Epidémiologie des eaux usées (virus respiratoires)
Nous développons des approches permettant d’optimiser la détection et le suivi des virus pathogènes humains dans les eaux usées, notamment les virus respiratoires (coronavirus, grippe A H1N1 et H3N2, grippe B, RSV). L’un des objectifs du consortium national OBEPINE, auquel nous participons, est de mettre en place un système de veille sanitaire basé sur l’analyse virologique des réseaux d’assainissement, tâche à laquelle nous nous sommes consacrés depuis la pandémie de 2020, en utilisant des échantillons collectés principalement à la station d’épuration d’Haliotis, qui traite les eaux usées d’un bassin de plus de 400000 habitants de la Métropole Nice Côte d’Azur. Nous avons élaboré et validé une chaîne de traitement complète allant du prélèvement au rendu des résultats, en passant par l’extraction des acides nucléiques viraux, la standardisation de méthodes de quantification et d’analyse. La combinaison d’approches de PCR digitale quantitative et de séquençage permet de caractériser la diversité et l’évolution des souches virales détectées dans les échantillons environnementaux. Les recherches actuelles se concentrent sur le suivi de virus respiratoires majeurs, tels que le SARS-CoV-2 et les virus influenza, dans le but d’anticiper plus efficacement l’émergence ou la résurgence d’épidémies. Cette approche constitue un outil innovant pour renforcer la surveillance épidémiologique et améliorer la préparation face aux menaces infectieuses futures.

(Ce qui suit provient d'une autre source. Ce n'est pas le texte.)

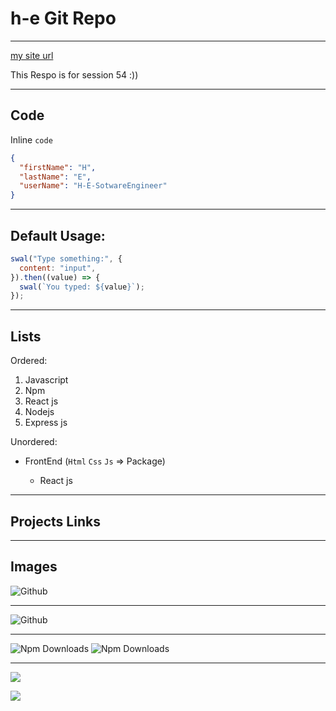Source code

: # h-e Git Repo

___
[my site url](https://elhambarzegar1403-h.github.io/testgit2)

<p>This Respo is for session 54 :))</p>

---

## Code

Inline `code`

```json
{
  "firstName": "H",
  "lastName": "E",
  "userName": "H-E-SotwareEngineer"
}
```

---

## Default Usage:

```javascript
swal("Type something:", {
  content: "input",
}).then((value) => {
  swal(`You typed: ${value}`);
});
```

---

## Lists

Ordered:

1. Javascript
2. Npm
3. React js
4. Nodejs
5. Express js

Unordered:

- FrontEnd (`Html` `Css` `Js` => Package)

    - React js
   

---

## Projects Links




---

## Images

![Github](https://octodex.github.com/images/minion.png)

---

![Github](https://octodex.github.com/images/dojocat.jpg)

___

![Npm Downloads](https://img.shields.io/npm/dw/express)
![Npm Downloads](https://img.shields.io/npm/dw/cors)

---

![](https://img.shields.io/badge/CSS3-1572B6?style=for-the-badge&logo=css3&logoColor=white)

![](https://img.shields.io/badge/JavaScript-323330?style=for-the-badge&logo=javascript&logoColor=F7DF1E)
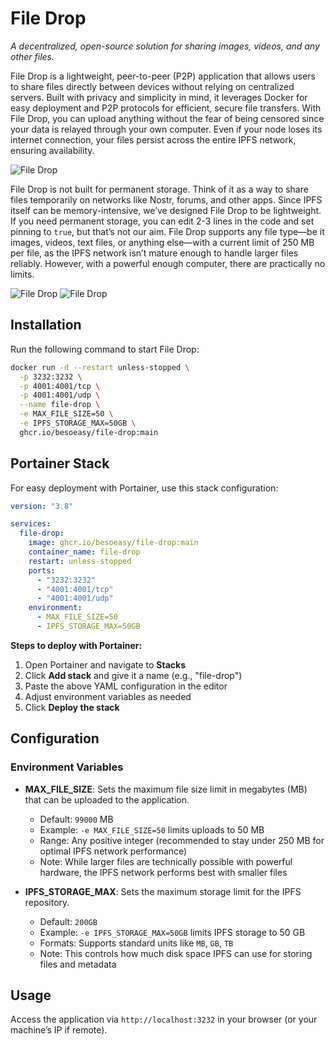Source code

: # File Drop

_A decentralized, open-source solution for sharing images, videos, and any other files._

File Drop is a lightweight, peer-to-peer (P2P) application that allows users to share files directly between devices without relying on centralized servers. Built with privacy and simplicity in mind, it leverages Docker for easy deployment and P2P protocols for efficient, secure file transfers. With File Drop, you can upload anything without the fear of being censored since your data is relayed through your own computer. Even if your node loses its internet connection, your files persist across the entire IPFS network, ensuring availability.

![File Drop](https://github.com/user-attachments/assets/8d427693-8ee4-4c5f-a67c-6c2991c13f27)

File Drop is not built for permanent storage. Think of it as a way to share files temporarily on networks like Nostr, forums, and other apps. Since IPFS itself can be memory-intensive, we’ve designed File Drop to be lightweight. If you need permanent storage, you can edit 2-3 lines in the code and set pinning to `true`, but that’s not our aim. File Drop supports any file type—be it images, videos, text files, or anything else—with a current limit of 250 MB per file, as the IPFS network isn’t mature enough to handle larger files reliably. However, with a powerful enough computer, there are practically no limits.

![File Drop](https://github.com/user-attachments/assets/ff683fd8-d7c0-4378-81d4-a6342890cb86)
![File Drop](https://github.com/user-attachments/assets/0d7c6291-0194-470c-a07c-ef748b39337f)

## Installation

Run the following command to start File Drop:

```bash
docker run -d --restart unless-stopped \
  -p 3232:3232 \
  -p 4001:4001/tcp \
  -p 4001:4001/udp \
  --name file-drop \
  -e MAX_FILE_SIZE=50 \
  -e IPFS_STORAGE_MAX=50GB \
  ghcr.io/besoeasy/file-drop:main
```

## Portainer Stack

For easy deployment with Portainer, use this stack configuration:

```yaml
version: "3.8"

services:
  file-drop:
    image: ghcr.io/besoeasy/file-drop:main
    container_name: file-drop
    restart: unless-stopped
    ports:
      - "3232:3232"
      - "4001:4001/tcp"
      - "4001:4001/udp"
    environment:
      - MAX_FILE_SIZE=50
      - IPFS_STORAGE_MAX=50GB
```

**Steps to deploy with Portainer:**

1. Open Portainer and navigate to **Stacks**
2. Click **Add stack** and give it a name (e.g., "file-drop")
3. Paste the above YAML configuration in the editor
4. Adjust environment variables as needed
5. Click **Deploy the stack**

## Configuration

### Environment Variables

- **MAX_FILE_SIZE**: Sets the maximum file size limit in megabytes (MB) that can be uploaded to the application.

  - Default: `99000` MB
  - Example: `-e MAX_FILE_SIZE=50` limits uploads to 50 MB
  - Range: Any positive integer (recommended to stay under 250 MB for optimal IPFS network performance)
  - Note: While larger files are technically possible with powerful hardware, the IPFS network performs best with smaller files

- **IPFS_STORAGE_MAX**: Sets the maximum storage limit for the IPFS repository.
  - Default: `200GB`
  - Example: `-e IPFS_STORAGE_MAX=50GB` limits IPFS storage to 50 GB
  - Formats: Supports standard units like `MB`, `GB`, `TB`
  - Note: This controls how much disk space IPFS can use for storing files and metadata

## Usage

Access the application via `http://localhost:3232` in your browser (or your machine’s IP if remote).
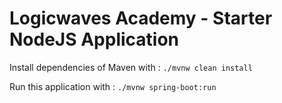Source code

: # Logicwaves Academy - Starter NodeJS Application


Install dependencies of Maven with :
```./mvnw clean install```

Run this application with :
```./mvnw spring-boot:run```
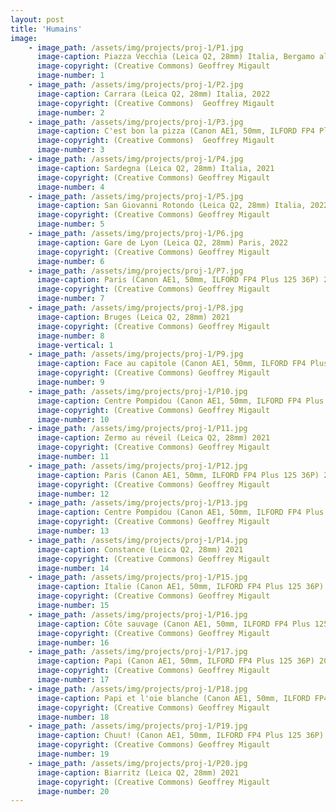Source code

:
 ```yaml
---
layout: post
title: 'Humains'
image: 
    - image_path: /assets/img/projects/proj-1/P1.jpg
      image-caption: Piazza Vecchia (Leica Q2, 28mm) Italia, Bergamo alta, 2022
      image-copyright: (Creative Commons) Geoffrey Migault
      image-number: 1
    - image_path: /assets/img/projects/proj-1/P2.jpg
      image-caption: Carrara (Leica Q2, 28mm) Italia, 2022
      image-copyright: (Creative Commons)  Geoffrey Migault
      image-number: 2
    - image_path: /assets/img/projects/proj-1/P3.jpg
      image-caption: C'est bon la pizza (Canon AE1, 50mm, ILFORD FP4 Plus 125 36P) 2021
      image-copyright: (Creative Commons)  Geoffrey Migault
      image-number: 3
    - image_path: /assets/img/projects/proj-1/P4.jpg
      image-caption: Sardegna (Leica Q2, 28mm) Italia, 2021
      image-copyright: (Creative Commons) Geoffrey Migault
      image-number: 4
    - image_path: /assets/img/projects/proj-1/P5.jpg
      image-caption: San Giovanni Rotondo (Leica Q2, 28mm) Italia, 2022
      image-copyright: (Creative Commons) Geoffrey Migault
      image-number: 5
    - image_path: /assets/img/projects/proj-1/P6.jpg
      image-caption: Gare de Lyon (Leica Q2, 28mm) Paris, 2022
      image-copyright: (Creative Commons) Geoffrey Migault
      image-number: 6
    - image_path: /assets/img/projects/proj-1/P7.jpg
      image-caption: Paris (Canon AE1, 50mm, ILFORD FP4 Plus 125 36P) 2020
      image-copyright: (Creative Commons) Geoffrey Migault
      image-number: 7
    - image_path: /assets/img/projects/proj-1/P8.jpg
      image-caption: Bruges (Leica Q2, 28mm) 2021
      image-copyright: (Creative Commons) Geoffrey Migault
      image-number: 8
      image-vertical: 1
    - image_path: /assets/img/projects/proj-1/P9.jpg
      image-caption: Face au capitole (Canon AE1, 50mm, ILFORD FP4 Plus 125 36P) Washington, 2018
      image-copyright: (Creative Commons) Geoffrey Migault
      image-number: 9
    - image_path: /assets/img/projects/proj-1/P10.jpg
      image-caption: Centre Pompidou (Canon AE1, 50mm, ILFORD FP4 Plus 125 36P) Paris, 2018
      image-copyright: (Creative Commons) Geoffrey Migault
      image-number: 10
    - image_path: /assets/img/projects/proj-1/P11.jpg
      image-caption: Zermo au réveil (Leica Q2, 28mm) 2021
      image-copyright: (Creative Commons) Geoffrey Migault
      image-number: 11
    - image_path: /assets/img/projects/proj-1/P12.jpg
      image-caption: Paris (Canon AE1, 50mm, ILFORD FP4 Plus 125 36P) 2021
      image-copyright: (Creative Commons) Geoffrey Migault
      image-number: 12
    - image_path: /assets/img/projects/proj-1/P13.jpg
      image-caption: Centre Pompidou (Canon AE1, 50mm, ILFORD FP4 Plus 125 36P) Paris, 2018
      image-copyright: (Creative Commons) Geoffrey Migault
      image-number: 13
    - image_path: /assets/img/projects/proj-1/P14.jpg
      image-caption: Constance (Leica Q2, 28mm) 2021
      image-copyright: (Creative Commons) Geoffrey Migault
      image-number: 14
    - image_path: /assets/img/projects/proj-1/P15.jpg
      image-caption: Italie (Canon AE1, 50mm, ILFORD FP4 Plus 125 36P) 2018
      image-copyright: (Creative Commons) Geoffrey Migault
      image-number: 15
    - image_path: /assets/img/projects/proj-1/P16.jpg
      image-caption: Côte sauvage (Canon AE1, 50mm, ILFORD FP4 Plus 125 36P) 2020
      image-copyright: (Creative Commons) Geoffrey Migault
      image-number: 16
    - image_path: /assets/img/projects/proj-1/P17.jpg
      image-caption: Papi (Canon AE1, 50mm, ILFORD FP4 Plus 125 36P) 2018
      image-copyright: (Creative Commons) Geoffrey Migault
      image-number: 17
    - image_path: /assets/img/projects/proj-1/P18.jpg
      image-caption: Papi et l'oie blanche (Canon AE1, 50mm, ILFORD FP4 Plus 125 36P) 2018
      image-copyright: (Creative Commons) Geoffrey Migault
      image-number: 18
    - image_path: /assets/img/projects/proj-1/P19.jpg
      image-caption: Chuut! (Canon AE1, 50mm, ILFORD FP4 Plus 125 36P) Paris, 2018
      image-copyright: (Creative Commons) Geoffrey Migault
      image-number: 19
    - image_path: /assets/img/projects/proj-1/P20.jpg
      image-caption: Biarritz (Leica Q2, 28mm) 2021
      image-copyright: (Creative Commons) Geoffrey Migault
      image-number: 20
---
```


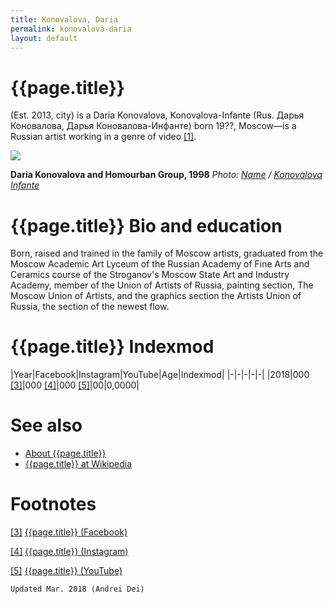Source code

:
 ```yaml
---
title: Konovalova, Daria
permalink: konovalova-daria
layout: default
---
```


# {{page.title}}

(Est. 2013, city) is a Daria Konovalova, Konovalova-Infante (Rus. Дарья Коновалова, Дарья Коновалова-Инфанте) born 19??, Moscow—is a Russian artist working in a genre of video <span id="a1">[\[1\]](#f1)</span>.

![](/encyclopedia/images/konovalova.png)

**Daria Konovalova and Homourban Group, 1998**
*Photo: [Name](index) / [Konovalova Infante](index)*

# {{page.title}} Bio and education
Born, raised and trained in the family of Moscow artists, graduated from the Moscow Academic Art Lyceum of the Russian Academy of Fine Arts and Ceramics course of the Stroganov's Moscow State Art and Industry Academy, member of the Union of Artists of Russia, painting section, The Moscow Union of Artists, and the graphics section the Artists Union of Russia, the section of the newest flow.

# {{page.title}} Indexmod

|Year|Facebook|Instagram|YouTube|Age|Indexmod|
|-|-|-|-|-|
|2018|000 <span id="a3">[\[3\]](#f3)</span>|000 <span id="a4">[\[4\]](#f4)</span>|000 <span id="a5">[\[5\]](#f5)</span>|00|0,0000|


# See also

+ [About {{page.title}}](index)
+ [{{page.title}} at Wikipedia](index)

# Footnotes

[[3]](#a3) <span id="f3"></span> [{{page.title}} (Facebook)](index)

[[4]](#a4) <span id="f4"></span> [{{page.title}} (Instagram)](index)

[[5]](#a5) <span id="f5"></span> [{{page.title}} (YouTube)](index)

`Updated Mar. 2018 (Andrei Dei)`
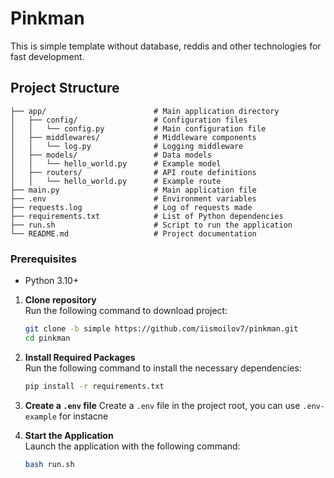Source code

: # Pinkman

This is simple template without database, reddis and other technologies for fast development.

## Project Structure
```
├── app/                        # Main application directory
│   ├── config/                 # Configuration files
│   │   └── config.py           # Main configuration file
│   ├── middlewares/            # Middleware components
│   │   └── log.py              # Logging middleware
│   ├── models/                 # Data models
│   │   └── hello_world.py      # Example model
│   ├── routers/                # API route definitions
│   │   └── hello_world.py      # Example route
├── main.py                     # Main application file
├── .env                        # Environment variables
├── requests.log                # Log of requests made
├── requirements.txt            # List of Python dependencies
├── run.sh                      # Script to run the application
└── README.md                   # Project documentation
```

### Prerequisites
- Python 3.10+

1. **Clone repository**  
   Run the following command to download project:  
   ```bash
   git clone -b simple https://github.com/iismoilov7/pinkman.git
   cd pinkman
   ```

2. **Install Required Packages**  
   Run the following command to install the necessary dependencies:  
   ```bash
   pip install -r requirements.txt
   ```

3. **Create a `.env` file**
   Create a `.env` file in the project root, you can use `.env-example` for instacne

4. **Start the Application**  
   Launch the application with the following command:  
   ```bash
   bash run.sh
   ```
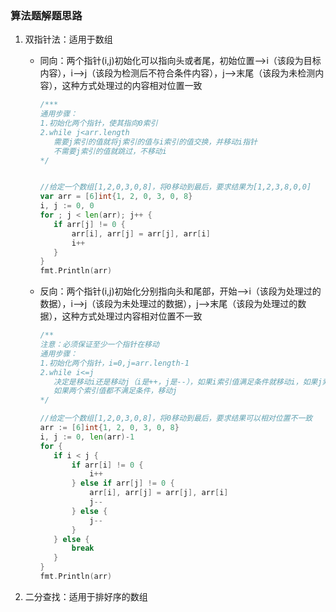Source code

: ### 算法题解题思路

1. 双指针法：适用于数组

   - 同向：两个指针(i,j)初始化可以指向头或者尾，初始位置-->i（该段为目标内容），i-->j（该段为检测后不符合条件内容），j-->末尾（该段为未检测内容），这种方式处理过的内容相对位置一致

     ```go
     /***
     通用步骤：
     1.初始化两个指针，使其指向0索引
     2.while j<arr.length
     	需要j索引的值就将j索引的值与i索引的值交换，并移动i指针
     	不需要j索引的值就跳过，不移动i
     */
     
     
     //给定一个数组[1,2,0,3,0,8]，将0移动到最后，要求结果为[1,2,3,8,0,0]
     var arr = [6]int{1, 2, 0, 3, 0, 8}
     i, j := 0, 0
     for ; j < len(arr); j++ {
     	if arr[j] != 0 {
     		arr[i], arr[j] = arr[j], arr[i]
     		i++
     	}
     }
     fmt.Println(arr)
     ```

     

   - 反向：两个指针(i,j)初始化分别指向头和尾部，开始-->i（该段为处理过的数据），i-->j（该段为未处理过的数据），j-->末尾（该段为处理过的数据），这种方式处理过内容相对位置不一致

     ```go
     /**
     注意：必须保证至少一个指针在移动
     通用步骤：
     1.初始化两个指针，i=0,j=arr.length-1
     2.while i<=j
     	决定是移动i还是移动j（i是++，j是--），如果i索引值满足条件就移动i，如果j索引值满足条件就移动j
     	如果两个索引值都不满足条件，移动j
     */
     
     //给定一个数组[1,2,0,3,0,8]，将0移动到最后，要求结果可以相对位置不一致
     arr := [6]int{1, 2, 0, 3, 0, 8}
     i, j := 0, len(arr)-1
     for {
     	if i < j {
     		if arr[i] != 0 {
     			i++
     		} else if arr[j] != 0 {
     			arr[i], arr[j] = arr[j], arr[i]
     			j--
     		} else {
     			j--
     		}
     	} else {
     		break
     	}
     }
     fmt.Println(arr)
     ```

     

2. 二分查找：适用于排好序的数组

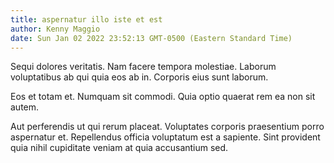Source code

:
 ```yaml
---
title: aspernatur illo iste et est
author: Kenny Maggio
date: Sun Jan 02 2022 23:52:13 GMT-0500 (Eastern Standard Time)
---
```

Sequi dolores veritatis. Nam facere tempora molestiae. Laborum voluptatibus ab qui quia eos ab in. Corporis eius sunt laborum.

 Eos et totam et. Numquam sit commodi. Quia optio quaerat rem ea non sit autem.

 Aut perferendis ut qui rerum placeat. Voluptates corporis praesentium porro aspernatur et. Repellendus officia voluptatum est a sapiente. Sint provident quia nihil cupiditate veniam at quia accusantium sed.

Développement de nouvelles méthodes en génomique
Notre groupe a pour objectif de développer des outils bio-informatiques appliqués aux données transcriptomique pour mieux comprendre les mécanismes biologiques, en mettant en lumière les interactions et la dynamique cellulaires. Nous travaillons d’une part sur la transcriptomique spatiale, qui permet d’analyser l’expression de centaines de gènes dans leur contexte tissulaire natif grâce aux technologies Xenium (10x Genomics) et MERSCOPE (Vizgen), et d’autre part sur la transcriptomique sur cellule unique par long-read, qui offre la possibilité d’étudier l’expression des isoformes de l’ensemble des gènes du génome avec la technologie Nanopore (Oxford Nanopore). Nos outils, diffusés sous forme de packages Python ou R, sont conçus pour être facilement utilisables par la communauté scientifique et reposent sur les standards établis par le consortium international scVerse.
Cette thématique s’applique directement aux données générées par notre équipe, nous permettant de cartographier l’organisation cellulaire au sein de l’appareil respiratoire humain et d’étudier la complexité de maladie telles que la bronchopneumopathie chronique obstructive (BPCO).


Projets
L’épithélium des voies respiratoires tapisse le nez, la trachée et les bronches. Il est constitué de différents types de cellules […]
Depuis le début de l’année 2015, nos recherches sur l’épithélium des voies aériennes se sont dotées d’une nouvelle approche permettant […]
Le « Human Cell Atlas » est un effort international visant à créer un atlas de référence de toutes les […]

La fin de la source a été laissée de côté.